1. A method of implementing a discrete cosine transform (DCT) in a graphics processing 
unit (GPU), comprising: 

separating an image into blocks of pixels; 
for each block of pixels, in parallel, 

multiplying a column or row of pixels with a predetermined matrix to 
generate a corresponding set of output pixels; 

determining sets of scanlines based on the sets of output pixels; and 
for each set of scanlines, sampling at least a portion of the pixels 
comprised within the scanlines and pixels relative to the scanlines, and multiplying the 
sampled pixels with a row or column of the predetermined matrix. 

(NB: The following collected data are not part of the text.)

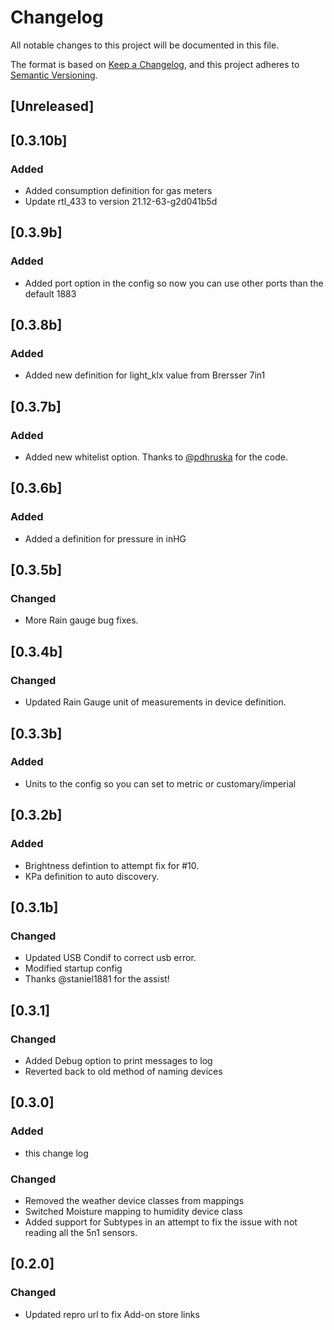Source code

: # Changelog
All notable changes to this project will be documented in this file.

The format is based on [Keep a Changelog](https://keepachangelog.com/en/1.0.0/),
and this project adheres to [Semantic Versioning](https://semver.org/spec/v2.0.0.html).

## [Unreleased]

## [0.3.10b]
### Added
- Added consumption definition for gas meters
- Update rtl_433 to version 21.12-63-g2d041b5d

## [0.3.9b]
### Added
- Added port option in the config so now you can use other ports than the default 1883

## [0.3.8b]
### Added
- Added new definition for light_klx value from Brersser 7in1

## [0.3.7b]
### Added
- Added new whitelist option. Thanks to [@pdhruska](https://github.com/pdhruska) for the code.

## [0.3.6b]
### Added
- Added a definition for pressure in inHG 

## [0.3.5b]
### Changed
- More Rain gauge bug fixes. 

## [0.3.4b]
### Changed
- Updated Rain Gauge unit of measurements in device definition.

## [0.3.3b]
### Added
- Units to the config so you can set to metric or customary/imperial  

## [0.3.2b]
### Added
- Brightness defintion to attempt fix for #10. 
- KPa definition to auto discovery. 

## [0.3.1b]
### Changed
- Updated USB Condif to correct usb error. 
- Modified startup config
- Thanks @staniel1881 for the assist!

## [0.3.1]
### Changed
- Added Debug option to print messages to log
- Reverted back to old method of naming devices

## [0.3.0]
### Added
- this change log
### Changed
- Removed the weather device classes from mappings
- Switched Moisture mapping to humidity device class
- Added support for Subtypes in an attempt to fix the issue with not reading all the 5n1 sensors. 


## [0.2.0]
### Changed
- Updated repro url to fix Add-on store links
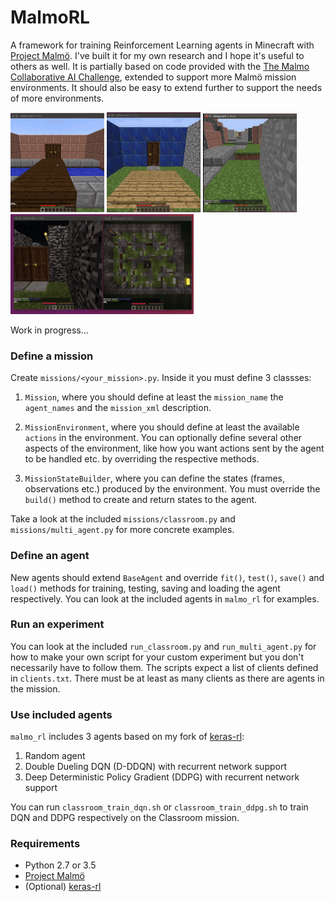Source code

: # MalmoRL
A framework for training Reinforcement Learning agents in Minecraft with [Project Malmö](https://github.com/Microsoft/malmo). I've built it for my own research and I hope it's useful to others as well. It is partially based on code provided with the [The Malmo Collaborative AI Challenge](https://github.com/Microsoft/malmo-challenge), extended to support more Malmö mission environments. It should also be easy to extend further to support the needs of more environments.   

![DRQN with biased ε-greedy](pools_dqn.gif)
![DRQN with biased ε-greedy](rooms_dqn.gif)
![DRQN with biased ε-greedy](obstacles_dqn.gif)
![DRQN with biased ε-greedy](labyrinth_dqn.gif)

Work in progress...

### Define a mission
Create `missions/<your_mission>.py`. Inside it you must define 3 classses: 
1. `Mission`, where you should define at least the `mission_name` the `agent_names` and the `mission_xml` description.

2. `MissionEnvironment`, where you should define at least the available `actions` in the environment. You can optionally define several other aspects of the environment, like how you want actions sent by the agent to be handled etc. by overriding the respective methods.

3. `MissionStateBuilder`, where you can define the states (frames, observations etc.) produced by the environment. You must override the `build()` method to create and return states to the agent.

Take a look at the included `missions/classroom.py` and `missions/multi_agent.py` for more concrete examples.

### Define an agent
New agents should extend `BaseAgent` and override `fit()`, `test()`, `save()` and `load()` methods for training, testing, saving and loading the agent respectively. You can look at the included agents in `malmo_rl` for examples.

### Run an experiment
You can look at the included `run_classroom.py` and `run_multi_agent.py` for how to make your own script for your custom experiment but you don't necessarily have to follow them. The scripts expect a list of clients defined in `clients.txt`. There must be at least as many clients as there are agents in the mission.

### Use included agents
`malmo_rl` includes 3 agents based on my fork of [keras-rl](https://github.com/petrosgk/keras-rl):
1. Random agent
2. Double Dueling DQN (D-DDQN) with recurrent network support
3. Deep Deterministic Policy Gradient (DDPG) with recurrent network support

You can run `classroom_train_dqn.sh` or `classroom_train_ddpg.sh` to train DQN and DDPG respectively on the Classroom mission.

### Requirements
- Python 2.7 or 3.5
- [Project Malmö](https://github.com/Microsoft/malmo)
- (Optional) [keras-rl](https://github.com/petrosgk/keras-rl)
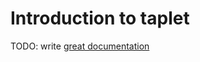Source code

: # Introduction to taplet

TODO: write [great documentation](http://jacobian.org/writing/what-to-write/)
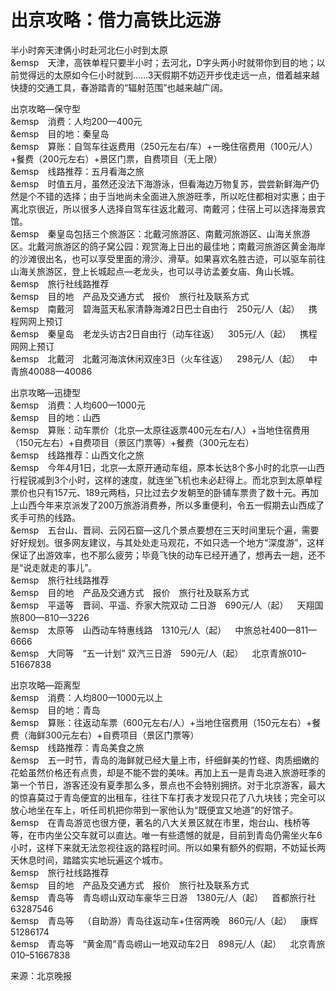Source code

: # 出京攻略：借力高铁比远游  

半小时奔天津俩小时赴河北仨小时到太原  
&emsp&emsp;天津，高铁单程只要半小时；去河北，D字头两小时就带你到目的地；以前觉得远的太原如今仨小时就到……3天假期不妨迈开步伐走远一点，借着越来越快捷的交通工具，春游踏青的“辐射范围”也越来越广阔。  

出京攻略—保守型  
&emsp&emsp;消费：人均200—400元  
&emsp&emsp;目的地：秦皇岛  
&emsp&emsp;算账：自驾车往返费用（250元左右/车）+一晚住宿费用（100元/人）+餐费（200元左右）+景区门票，自费项目（无上限）  
&emsp&emsp;线路推荐：五月看海之旅  
&emsp&emsp;时值五月，虽然还没法下海游泳，但看海边万物复苏，尝尝新鲜海产仍然是个不错的选择；由于当地尚未全面进入旅游旺季，所以吃住都相对实惠；由于离北京很近，所以很多人选择自驾车往返北戴河、南戴河；住宿上可以选择海景宾馆。  
&emsp&emsp;秦皇岛包括三个旅游区：北戴河旅游区、南戴河旅游区、山海关旅游区。北戴河旅游区的鸽子窝公园：观赏海上日出的最佳地；南戴河旅游区黄金海岸的沙滩很出名，也可以享受里面的滑沙、滑草。如果喜欢名胜古迹，可以驱车前往山海关旅游区，登上长城起点—老龙头，也可以寻访孟姜女庙、角山长城。  
&emsp&emsp;旅行社线路推荐  
&emsp&emsp;目的地&emsp;产品及交通方式&emsp;报价&emsp;旅行社及联系方式  
&emsp&emsp;南戴河&emsp;碧海蓝天私家清静海滩2日巴士自由行&emsp;250元/人（起）&emsp;携程网网上预订  
&emsp&emsp;秦皇岛&emsp;老龙头访古2日自由行（动车往返）&emsp;305元/人（起）&emsp;携程网网上预订  
&emsp&emsp;北戴河&emsp;北戴河海滨休闲双座3日（火车往返）&emsp;298元/人（起）&emsp;中青旅40088—40086  

出京攻略—迅捷型  
&emsp&emsp;消费：人均600—1000元  
&emsp&emsp;目的地：山西  
&emsp&emsp;算账：动车票价（北京—太原往返票400元左右/人）+当地住宿费用（150元左右）+自费项目（景区门票等）+餐费（300元左右）  
&emsp&emsp;线路推荐：山西文化之旅  
&emsp&emsp;今年4月1日，北京—太原开通动车组，原本长达8个多小时的北京—山西行程锐减到3个小时，这样的速度，就连坐飞机也未必赶得上。而北京到太原单程票价也只有157元、189元两档，只比过去夕发朝至的卧铺车票贵了数十元。再加上山西今年来京派发了200万旅游消费券，所以多重便利，令五一假期去山西成了炙手可热的线路。  
&emsp&emsp;五台山、晋祠、云冈石窟—这几个景点要想在三天时间里玩个遍，需要好好规划。很多网友建议，与其处处走马观花，不如只选一个地方“深度游”，这样保证了出游效率，也不那么疲劳；毕竟飞快的动车已经开通了，想再去一趟，还不是“说走就走的事儿”。  
&emsp&emsp;旅行社线路推荐  
&emsp&emsp;目的地&emsp;产品及交通方式&emsp;报价&emsp;旅行社及联系方式  
&emsp&emsp;平遥等&emsp;晋祠、平遥、乔家大院双动 二日游&emsp;690元/人（起）&emsp;天翔国旅800—810—3226  
&emsp&emsp;太原等&emsp;山西动车特惠线路&emsp;1310元/人（起）&emsp;中旅总社400—811—6666  
&emsp&emsp;大同等&emsp;“五一计划” 双汽三日游&emsp;590元/人（起）&emsp;北京青旅010–51667838  

出京攻略—距离型  
&emsp&emsp;消费：人均800—1000元以上  
&emsp&emsp;目的地：青岛  
&emsp&emsp;算账：往返动车票（600元左右/人）+当地住宿费用（150元左右）+餐费（海鲜300元左右）+自费项目（景区门票等）  
&emsp&emsp;线路推荐：青岛美食之旅  
&emsp&emsp;五一时节，青岛的海鲜就已经大量上市，纤细鲜美的竹蛏、肉质细嫩的花蛤虽然价格还有点贵，却是不能不尝的美味。再加上五一是青岛进入旅游旺季的第一个节日，游客还没有夏季那么多，景点也不会特别拥挤。对于北京游客，最大的惊喜莫过于青岛便宜的出租车，往往下车打表才发现只花了八九块钱；完全可以放心地坐在车上，听任司机把你带到一家他认为“既便宜又地道”的好馆子。  
&emsp&emsp;在青岛游览也很方便，著名的八大关景区就在市里，炮台山、栈桥等等，在市内坐公交车就可以直达。唯一有些遗憾的就是，目前到青岛仍需坐火车6小时，这样下来就无法忽视往返的路程时间。所以如果有额外的假期，不妨延长两天休息时间，踏踏实实地玩遍这个城市。  
&emsp&emsp;旅行社线路推荐  
&emsp&emsp;目的地&emsp;产品及交通方式&emsp;报价&emsp;旅行社及联系方式  
&emsp&emsp;青岛等&emsp;青岛崂山双动车豪华三日游&emsp;1380元/人（起）&emsp;首都旅行社63287546  
&emsp&emsp;青岛等&emsp;（自助游）青岛往返动车+住宿两晚&emsp;860元/人（起）&emsp;康辉51286174  
&emsp&emsp;青岛等&emsp;“黄金周”青岛崂山一地双动车2日&emsp;898元/人（起）&emsp;北京青旅010–51667838  

来源：北京晚报  
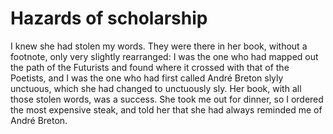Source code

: Hazards of scholarship
======================I knew she had stolen my words. They were there in her book, without a footnote, only very slightly rearranged: I was the one who had mapped out the path of the Futurists and found where it crossed with that of the Poetists, and I was the one who had first called André Breton slyly unctuous, which she had changed to unctuously sly. Her book, with all those stolen words, was a success. She took me out for dinner, so I ordered the most expensive steak, and told her that she had always reminded me of André Breton.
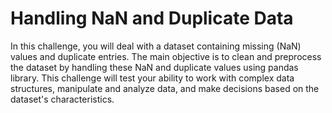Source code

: # Handling NaN and Duplicate Data

In this challenge, you will deal with a dataset containing missing (NaN) values and duplicate entries. The main objective is to clean and preprocess the dataset by handling these NaN and duplicate values using pandas library. This challenge will test your ability to work with complex data structures, manipulate and analyze data, and make decisions based on the dataset's characteristics.
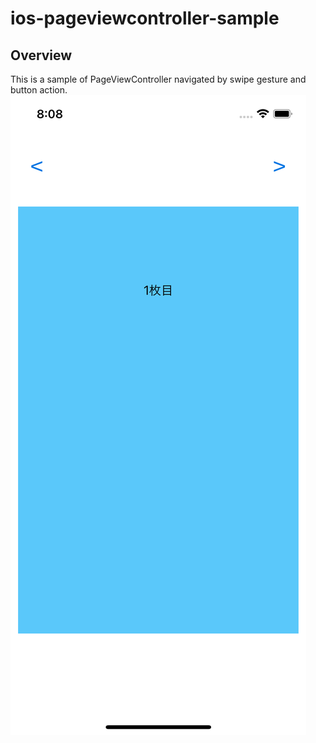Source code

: # ios-pageviewcontroller-sample

## Overview
This is a sample of PageViewController navigated by swipe gesture and button action.
![スクリーンショット１](/ScreenShot1.png) 
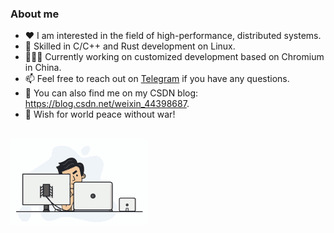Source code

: <!--
**chuzilaolin/chuzilaolin** is a ✨ _special_ ✨ repository because its `README.md` (this file) appears on your GitHub profile.

Here are some ideas to get you started:

- 🔭 I’m currently working on ...
- 🌱 I’m currently learning ...
- 👯 I’m looking to collaborate on ...
- 🤔 I’m looking for help with ...
- 💬 Ask me about ...
- 📫 How to reach me: ...
- 😄 Pronouns: ...
- ⚡ Fun fact: ...
-->
### About me

- ♥️ I am interested in the field of high-performance, distributed systems.
- 🔨 Skilled in C/C++ and Rust development on Linux.
- 👨🏻‍💻 Currently working on customized development based on Chromium in China.
- 📫 Feel free to reach out on [Telegram](https://t.me/chuzilaolin) if you have any questions.
- 📝 You can also find me on my CSDN blog: https://blog.csdn.net/weixin_44398687.
- 🧨 Wish for world peace without war!
<br/>

<div>
  <!-- 
  <img src="https://github-readme-stats.vercel.app/api?username=chuzilaolin&count_private=true&theme=dark&show_icons=true" />
  &nbsp;&nbsp;&nbsp;&nbsp;&nbsp;&nbsp;&nbsp;&nbsp;&nbsp;&nbsp;&nbsp;&nbsp;&nbsp;&nbsp;&nbsp;&nbsp;&nbsp;&nbsp; 
   -->
  <img src="img/programmer.gif" style="margin-right: 20px;" />
  <br/>
  <br/>
  <br/>
  <br/>
  <!--   <img src="img/basketball.gif" style="margin-right: 20px;" /> -->
</div>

2. The method of claim 1, wherein the multiplying, determining, and sampling are 
performed in the GPU. 

3. The method of claim 1, wherein each corresponding set of output pixels corresponds 
to a textured line across the pixels in the blocks of pixels. 

4. The method of claim 1, wherein sampling the pixels comprised within the scanlines 
comprises using a separate shader for each set of scanlines. 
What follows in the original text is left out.